◆ **PROBLEM TO WORK ON**: Search the records below for the word "been" and show every line where it occurs.

Stored items:
+===+

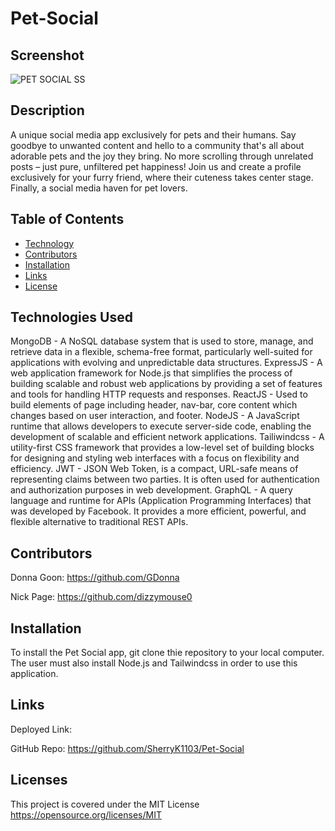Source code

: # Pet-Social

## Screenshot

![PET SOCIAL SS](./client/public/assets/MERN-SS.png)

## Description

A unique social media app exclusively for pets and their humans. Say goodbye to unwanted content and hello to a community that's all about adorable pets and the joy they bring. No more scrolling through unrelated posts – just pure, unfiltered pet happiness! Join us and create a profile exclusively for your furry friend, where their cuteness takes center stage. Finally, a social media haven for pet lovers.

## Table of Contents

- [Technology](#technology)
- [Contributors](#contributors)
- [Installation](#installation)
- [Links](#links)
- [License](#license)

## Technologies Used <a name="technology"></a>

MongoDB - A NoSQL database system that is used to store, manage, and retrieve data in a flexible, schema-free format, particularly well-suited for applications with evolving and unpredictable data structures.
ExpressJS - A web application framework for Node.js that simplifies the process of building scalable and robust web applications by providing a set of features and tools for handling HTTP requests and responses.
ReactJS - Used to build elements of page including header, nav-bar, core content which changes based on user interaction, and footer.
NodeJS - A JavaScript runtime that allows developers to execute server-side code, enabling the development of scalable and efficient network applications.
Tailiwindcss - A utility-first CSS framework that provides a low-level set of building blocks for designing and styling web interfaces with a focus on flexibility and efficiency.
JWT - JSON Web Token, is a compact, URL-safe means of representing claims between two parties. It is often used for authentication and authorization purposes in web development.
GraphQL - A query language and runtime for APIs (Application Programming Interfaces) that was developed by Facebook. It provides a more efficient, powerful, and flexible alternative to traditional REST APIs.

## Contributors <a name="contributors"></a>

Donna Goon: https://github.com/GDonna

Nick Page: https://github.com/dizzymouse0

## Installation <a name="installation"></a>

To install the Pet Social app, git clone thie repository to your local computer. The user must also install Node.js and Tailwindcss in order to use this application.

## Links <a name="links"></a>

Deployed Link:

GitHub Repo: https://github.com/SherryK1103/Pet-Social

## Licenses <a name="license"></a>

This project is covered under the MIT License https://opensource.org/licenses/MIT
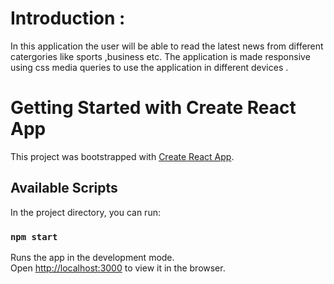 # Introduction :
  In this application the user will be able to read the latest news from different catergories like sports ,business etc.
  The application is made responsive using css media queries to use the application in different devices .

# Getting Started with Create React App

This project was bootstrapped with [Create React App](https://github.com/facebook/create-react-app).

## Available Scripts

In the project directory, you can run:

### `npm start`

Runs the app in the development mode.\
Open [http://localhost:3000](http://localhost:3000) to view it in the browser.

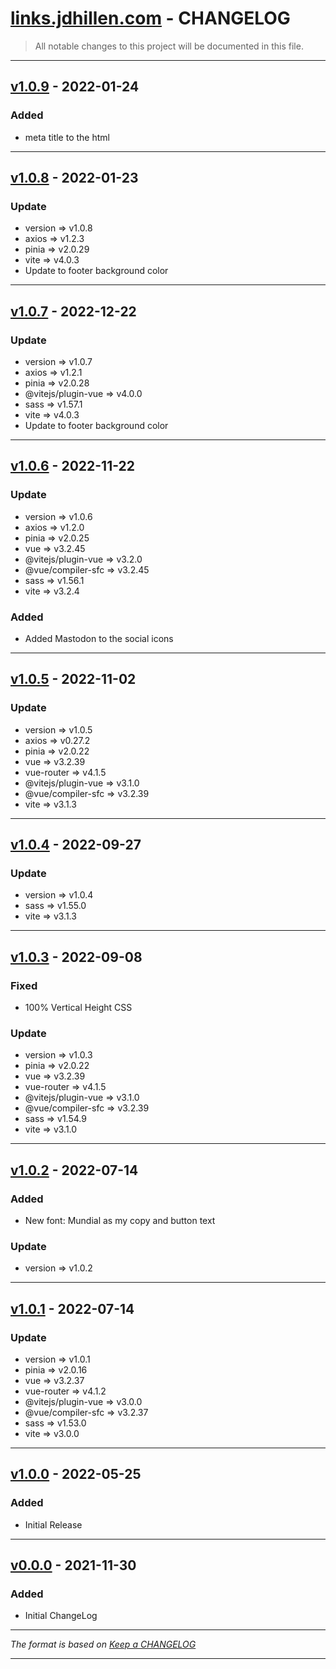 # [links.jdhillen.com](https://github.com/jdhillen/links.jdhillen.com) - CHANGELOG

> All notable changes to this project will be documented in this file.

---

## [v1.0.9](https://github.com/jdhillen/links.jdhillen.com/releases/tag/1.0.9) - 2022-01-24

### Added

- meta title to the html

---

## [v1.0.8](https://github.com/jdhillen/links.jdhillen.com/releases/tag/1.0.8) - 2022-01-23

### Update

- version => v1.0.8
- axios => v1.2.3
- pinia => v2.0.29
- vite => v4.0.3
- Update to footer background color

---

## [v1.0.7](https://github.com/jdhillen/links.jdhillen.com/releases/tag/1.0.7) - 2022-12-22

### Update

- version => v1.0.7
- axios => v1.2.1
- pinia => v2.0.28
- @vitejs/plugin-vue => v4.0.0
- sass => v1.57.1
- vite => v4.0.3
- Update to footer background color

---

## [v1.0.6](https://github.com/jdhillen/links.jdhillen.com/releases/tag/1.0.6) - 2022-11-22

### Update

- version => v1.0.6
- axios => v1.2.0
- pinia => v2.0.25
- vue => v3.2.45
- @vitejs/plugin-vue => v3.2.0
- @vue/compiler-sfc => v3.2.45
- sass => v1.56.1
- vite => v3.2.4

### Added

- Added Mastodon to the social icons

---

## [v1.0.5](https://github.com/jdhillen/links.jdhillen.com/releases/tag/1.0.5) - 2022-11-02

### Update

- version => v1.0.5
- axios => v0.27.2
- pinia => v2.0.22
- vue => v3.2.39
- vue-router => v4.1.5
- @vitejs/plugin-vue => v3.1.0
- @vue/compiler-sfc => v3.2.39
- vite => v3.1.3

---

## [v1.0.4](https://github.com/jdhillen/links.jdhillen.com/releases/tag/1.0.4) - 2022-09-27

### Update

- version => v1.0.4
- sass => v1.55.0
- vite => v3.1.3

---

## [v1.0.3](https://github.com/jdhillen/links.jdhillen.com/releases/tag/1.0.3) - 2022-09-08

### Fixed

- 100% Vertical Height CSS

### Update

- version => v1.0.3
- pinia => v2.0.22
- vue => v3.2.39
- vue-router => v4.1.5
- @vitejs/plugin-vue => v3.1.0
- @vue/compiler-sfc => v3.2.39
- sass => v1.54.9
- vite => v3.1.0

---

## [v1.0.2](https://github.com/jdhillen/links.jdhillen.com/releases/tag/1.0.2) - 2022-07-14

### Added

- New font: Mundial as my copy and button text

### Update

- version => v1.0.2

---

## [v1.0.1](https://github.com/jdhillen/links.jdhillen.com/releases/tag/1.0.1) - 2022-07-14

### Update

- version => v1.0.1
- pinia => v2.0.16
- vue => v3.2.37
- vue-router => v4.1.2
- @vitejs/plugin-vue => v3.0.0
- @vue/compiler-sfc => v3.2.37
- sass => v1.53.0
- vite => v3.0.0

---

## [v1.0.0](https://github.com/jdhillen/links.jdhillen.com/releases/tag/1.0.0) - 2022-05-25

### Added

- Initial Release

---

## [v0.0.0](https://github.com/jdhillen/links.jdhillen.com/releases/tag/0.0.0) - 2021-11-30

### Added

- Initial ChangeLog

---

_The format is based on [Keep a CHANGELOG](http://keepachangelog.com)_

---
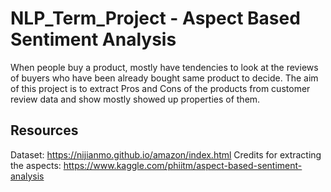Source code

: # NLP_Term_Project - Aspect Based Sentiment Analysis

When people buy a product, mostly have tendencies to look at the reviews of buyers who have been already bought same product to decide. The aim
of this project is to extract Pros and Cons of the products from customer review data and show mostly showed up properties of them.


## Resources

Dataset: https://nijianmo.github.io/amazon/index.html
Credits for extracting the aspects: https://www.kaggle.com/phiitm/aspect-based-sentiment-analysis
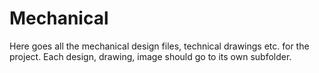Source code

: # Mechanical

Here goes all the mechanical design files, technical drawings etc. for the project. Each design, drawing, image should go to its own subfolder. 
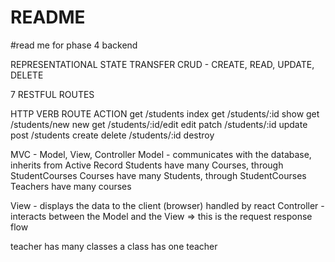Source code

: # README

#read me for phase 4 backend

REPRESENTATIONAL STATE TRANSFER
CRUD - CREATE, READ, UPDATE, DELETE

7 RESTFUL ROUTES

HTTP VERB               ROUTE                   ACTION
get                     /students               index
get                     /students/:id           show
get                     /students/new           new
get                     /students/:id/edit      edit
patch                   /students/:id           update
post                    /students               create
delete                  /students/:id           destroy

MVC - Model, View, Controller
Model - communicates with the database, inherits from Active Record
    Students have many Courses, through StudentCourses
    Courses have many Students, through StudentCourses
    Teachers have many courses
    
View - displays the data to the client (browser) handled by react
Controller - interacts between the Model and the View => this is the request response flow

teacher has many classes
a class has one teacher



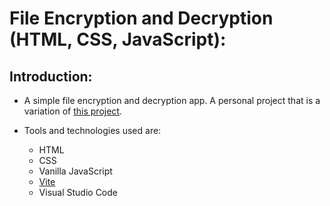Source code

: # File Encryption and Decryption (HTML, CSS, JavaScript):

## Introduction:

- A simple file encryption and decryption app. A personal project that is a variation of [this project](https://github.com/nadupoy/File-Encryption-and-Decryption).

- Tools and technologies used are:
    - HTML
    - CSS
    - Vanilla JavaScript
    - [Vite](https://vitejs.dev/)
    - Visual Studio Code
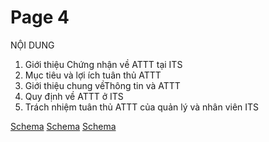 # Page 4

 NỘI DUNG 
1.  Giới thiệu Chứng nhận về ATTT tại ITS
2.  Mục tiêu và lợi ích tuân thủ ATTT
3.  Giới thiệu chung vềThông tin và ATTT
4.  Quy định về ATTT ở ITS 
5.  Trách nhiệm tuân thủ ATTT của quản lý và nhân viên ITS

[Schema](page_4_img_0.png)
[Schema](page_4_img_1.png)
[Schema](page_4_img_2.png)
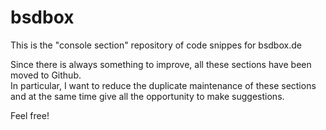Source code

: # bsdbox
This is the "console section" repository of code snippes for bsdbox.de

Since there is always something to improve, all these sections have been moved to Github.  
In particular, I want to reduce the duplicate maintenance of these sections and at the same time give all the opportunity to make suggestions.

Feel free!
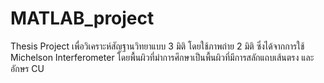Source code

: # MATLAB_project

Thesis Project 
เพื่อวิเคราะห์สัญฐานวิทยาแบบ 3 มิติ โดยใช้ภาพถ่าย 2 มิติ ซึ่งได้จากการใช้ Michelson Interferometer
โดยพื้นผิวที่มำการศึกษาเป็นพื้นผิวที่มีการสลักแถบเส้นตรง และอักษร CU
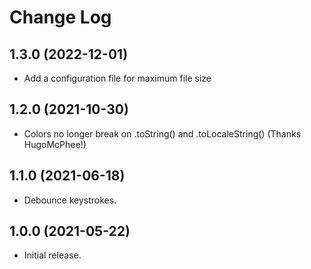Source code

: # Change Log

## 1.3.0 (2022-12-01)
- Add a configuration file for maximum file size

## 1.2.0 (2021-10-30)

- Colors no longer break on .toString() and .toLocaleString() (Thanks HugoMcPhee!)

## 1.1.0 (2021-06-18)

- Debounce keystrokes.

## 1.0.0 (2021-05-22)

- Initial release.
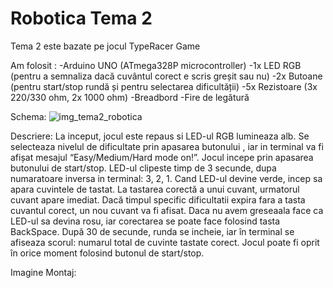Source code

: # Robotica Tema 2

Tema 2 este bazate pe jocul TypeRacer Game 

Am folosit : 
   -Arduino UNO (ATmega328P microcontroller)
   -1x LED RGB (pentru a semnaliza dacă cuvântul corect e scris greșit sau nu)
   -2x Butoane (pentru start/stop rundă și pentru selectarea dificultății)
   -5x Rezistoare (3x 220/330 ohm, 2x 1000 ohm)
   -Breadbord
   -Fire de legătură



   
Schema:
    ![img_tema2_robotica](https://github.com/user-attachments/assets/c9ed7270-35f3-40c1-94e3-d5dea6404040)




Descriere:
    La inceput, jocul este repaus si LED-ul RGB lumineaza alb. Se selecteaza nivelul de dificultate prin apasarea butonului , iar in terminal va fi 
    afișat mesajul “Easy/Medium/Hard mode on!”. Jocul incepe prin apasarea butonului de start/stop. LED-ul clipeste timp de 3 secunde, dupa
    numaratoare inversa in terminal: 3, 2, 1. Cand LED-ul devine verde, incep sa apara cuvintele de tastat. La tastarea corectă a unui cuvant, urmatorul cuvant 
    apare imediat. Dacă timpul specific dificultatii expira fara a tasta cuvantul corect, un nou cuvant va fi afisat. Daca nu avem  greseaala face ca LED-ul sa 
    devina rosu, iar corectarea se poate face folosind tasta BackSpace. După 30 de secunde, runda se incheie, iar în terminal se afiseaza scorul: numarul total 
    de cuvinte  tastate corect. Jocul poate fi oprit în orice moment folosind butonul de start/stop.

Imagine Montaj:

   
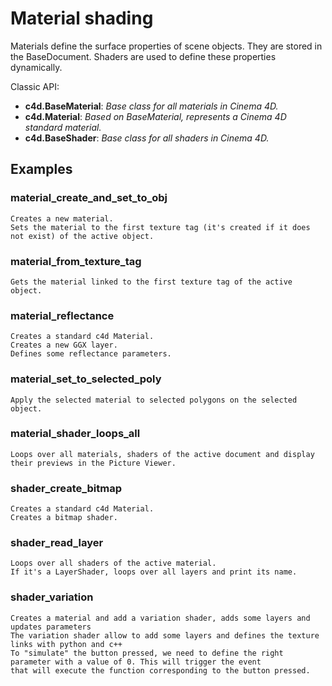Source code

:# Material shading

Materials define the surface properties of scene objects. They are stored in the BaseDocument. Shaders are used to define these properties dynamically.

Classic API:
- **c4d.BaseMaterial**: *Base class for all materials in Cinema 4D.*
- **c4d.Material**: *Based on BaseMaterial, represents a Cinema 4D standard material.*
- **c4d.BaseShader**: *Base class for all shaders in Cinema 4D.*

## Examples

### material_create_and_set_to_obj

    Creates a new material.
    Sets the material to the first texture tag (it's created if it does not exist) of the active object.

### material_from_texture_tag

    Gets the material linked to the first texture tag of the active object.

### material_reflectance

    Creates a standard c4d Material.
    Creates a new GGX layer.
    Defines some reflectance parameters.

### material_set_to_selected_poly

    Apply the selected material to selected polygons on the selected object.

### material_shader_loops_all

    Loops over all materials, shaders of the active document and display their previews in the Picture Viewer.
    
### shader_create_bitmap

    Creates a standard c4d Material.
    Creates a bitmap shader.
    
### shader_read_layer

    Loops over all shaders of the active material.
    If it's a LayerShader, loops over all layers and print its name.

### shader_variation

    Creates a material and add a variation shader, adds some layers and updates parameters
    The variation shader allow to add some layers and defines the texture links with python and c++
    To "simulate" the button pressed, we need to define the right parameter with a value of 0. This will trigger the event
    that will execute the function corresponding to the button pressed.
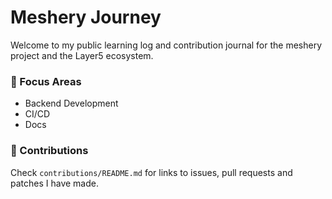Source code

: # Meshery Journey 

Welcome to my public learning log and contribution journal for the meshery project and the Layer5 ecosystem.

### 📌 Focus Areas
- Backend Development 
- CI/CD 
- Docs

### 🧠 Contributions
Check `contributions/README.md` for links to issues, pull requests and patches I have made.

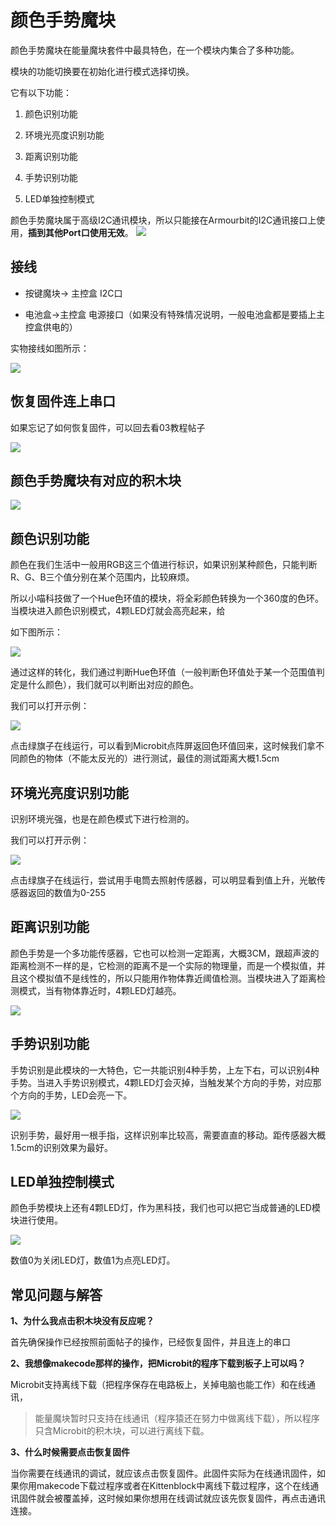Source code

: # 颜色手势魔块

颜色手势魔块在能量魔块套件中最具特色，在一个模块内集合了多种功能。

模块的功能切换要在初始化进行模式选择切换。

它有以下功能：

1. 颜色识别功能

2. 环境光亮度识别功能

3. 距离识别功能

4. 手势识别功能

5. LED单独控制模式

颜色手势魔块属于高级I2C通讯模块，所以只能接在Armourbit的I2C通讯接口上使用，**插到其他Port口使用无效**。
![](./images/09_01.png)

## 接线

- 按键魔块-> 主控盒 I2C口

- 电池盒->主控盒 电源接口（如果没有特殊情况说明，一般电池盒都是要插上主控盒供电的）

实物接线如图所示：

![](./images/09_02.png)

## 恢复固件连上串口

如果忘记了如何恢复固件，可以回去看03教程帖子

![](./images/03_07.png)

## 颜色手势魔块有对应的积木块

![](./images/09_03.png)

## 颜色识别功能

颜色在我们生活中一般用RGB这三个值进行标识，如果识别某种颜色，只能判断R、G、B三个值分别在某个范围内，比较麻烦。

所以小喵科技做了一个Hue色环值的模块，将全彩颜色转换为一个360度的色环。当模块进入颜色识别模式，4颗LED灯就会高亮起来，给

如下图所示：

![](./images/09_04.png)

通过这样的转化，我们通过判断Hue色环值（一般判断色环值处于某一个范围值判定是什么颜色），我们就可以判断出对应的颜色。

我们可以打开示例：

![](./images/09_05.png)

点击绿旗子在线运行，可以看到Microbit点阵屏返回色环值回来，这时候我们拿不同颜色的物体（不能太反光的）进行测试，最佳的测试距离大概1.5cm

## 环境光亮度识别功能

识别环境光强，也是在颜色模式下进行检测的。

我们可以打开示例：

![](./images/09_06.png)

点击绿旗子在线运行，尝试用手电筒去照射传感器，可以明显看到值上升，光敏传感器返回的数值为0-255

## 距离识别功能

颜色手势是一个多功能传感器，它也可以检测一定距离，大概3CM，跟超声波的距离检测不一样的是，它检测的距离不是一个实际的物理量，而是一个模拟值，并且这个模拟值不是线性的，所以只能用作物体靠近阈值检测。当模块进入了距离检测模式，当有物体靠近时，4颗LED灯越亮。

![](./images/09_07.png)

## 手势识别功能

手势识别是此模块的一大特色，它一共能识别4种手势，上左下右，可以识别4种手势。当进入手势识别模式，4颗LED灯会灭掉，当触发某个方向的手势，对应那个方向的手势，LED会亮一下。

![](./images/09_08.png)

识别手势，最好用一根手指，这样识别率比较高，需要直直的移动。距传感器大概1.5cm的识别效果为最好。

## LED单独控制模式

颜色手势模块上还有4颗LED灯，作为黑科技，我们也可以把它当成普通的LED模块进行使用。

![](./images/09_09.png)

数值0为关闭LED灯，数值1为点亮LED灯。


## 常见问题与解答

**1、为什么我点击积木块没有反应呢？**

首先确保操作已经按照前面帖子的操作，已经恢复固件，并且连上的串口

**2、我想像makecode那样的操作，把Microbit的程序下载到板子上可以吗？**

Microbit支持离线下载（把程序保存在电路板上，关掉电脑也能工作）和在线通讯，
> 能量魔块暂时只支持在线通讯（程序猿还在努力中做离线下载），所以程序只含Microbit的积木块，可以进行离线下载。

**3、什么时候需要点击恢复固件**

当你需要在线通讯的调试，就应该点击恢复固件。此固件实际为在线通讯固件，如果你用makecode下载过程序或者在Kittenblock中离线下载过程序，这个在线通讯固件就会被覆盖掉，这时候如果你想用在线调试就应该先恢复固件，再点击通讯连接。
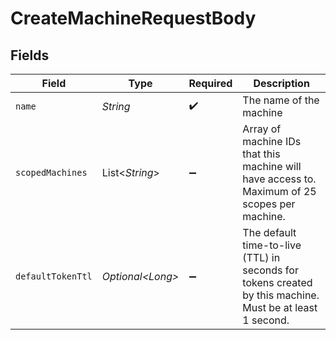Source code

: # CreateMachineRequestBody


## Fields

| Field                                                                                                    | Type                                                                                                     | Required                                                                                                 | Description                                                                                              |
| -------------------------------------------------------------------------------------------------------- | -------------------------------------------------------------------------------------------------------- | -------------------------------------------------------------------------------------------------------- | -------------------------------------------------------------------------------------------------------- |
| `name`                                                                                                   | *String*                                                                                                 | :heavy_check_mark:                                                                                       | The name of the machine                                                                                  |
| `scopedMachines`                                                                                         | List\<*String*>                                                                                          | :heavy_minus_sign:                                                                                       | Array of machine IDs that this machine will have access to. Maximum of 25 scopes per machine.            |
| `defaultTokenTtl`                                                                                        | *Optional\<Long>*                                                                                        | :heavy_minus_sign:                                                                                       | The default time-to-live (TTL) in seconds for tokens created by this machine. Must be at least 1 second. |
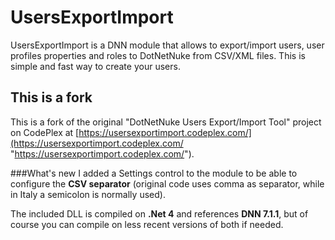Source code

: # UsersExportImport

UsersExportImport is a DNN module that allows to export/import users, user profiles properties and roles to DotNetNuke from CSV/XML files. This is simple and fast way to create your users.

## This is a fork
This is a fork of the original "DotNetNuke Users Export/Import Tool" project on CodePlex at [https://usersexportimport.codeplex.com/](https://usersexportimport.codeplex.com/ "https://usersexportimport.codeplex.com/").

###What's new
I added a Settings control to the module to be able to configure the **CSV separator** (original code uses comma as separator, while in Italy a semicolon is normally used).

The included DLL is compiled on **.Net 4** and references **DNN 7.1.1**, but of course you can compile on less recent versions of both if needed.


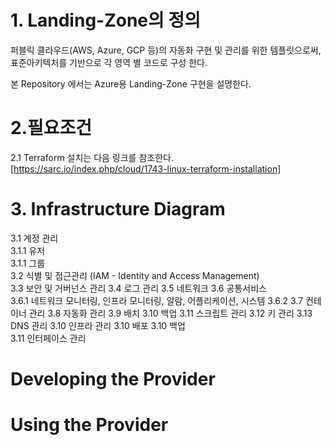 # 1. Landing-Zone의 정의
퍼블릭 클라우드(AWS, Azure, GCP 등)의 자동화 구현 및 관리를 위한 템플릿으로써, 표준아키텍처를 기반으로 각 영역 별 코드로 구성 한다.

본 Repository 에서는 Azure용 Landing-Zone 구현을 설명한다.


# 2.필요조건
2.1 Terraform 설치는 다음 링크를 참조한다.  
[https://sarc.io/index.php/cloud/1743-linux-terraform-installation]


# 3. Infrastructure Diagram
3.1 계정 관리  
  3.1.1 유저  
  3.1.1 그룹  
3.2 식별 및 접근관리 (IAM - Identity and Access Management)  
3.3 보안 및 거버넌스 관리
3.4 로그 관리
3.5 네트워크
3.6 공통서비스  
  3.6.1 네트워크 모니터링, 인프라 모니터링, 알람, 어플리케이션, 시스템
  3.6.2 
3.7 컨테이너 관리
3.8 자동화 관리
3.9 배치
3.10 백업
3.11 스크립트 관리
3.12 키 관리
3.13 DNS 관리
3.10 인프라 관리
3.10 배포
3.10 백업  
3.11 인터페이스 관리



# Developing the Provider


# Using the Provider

+===+

◆ **ANSWER BOX**:
When people buy a product, mostly have tendencies to look at the reviews of buyers who have been already bought same product to decide. The aim
Since there is always something to improve, all these sections have been moved to Github.  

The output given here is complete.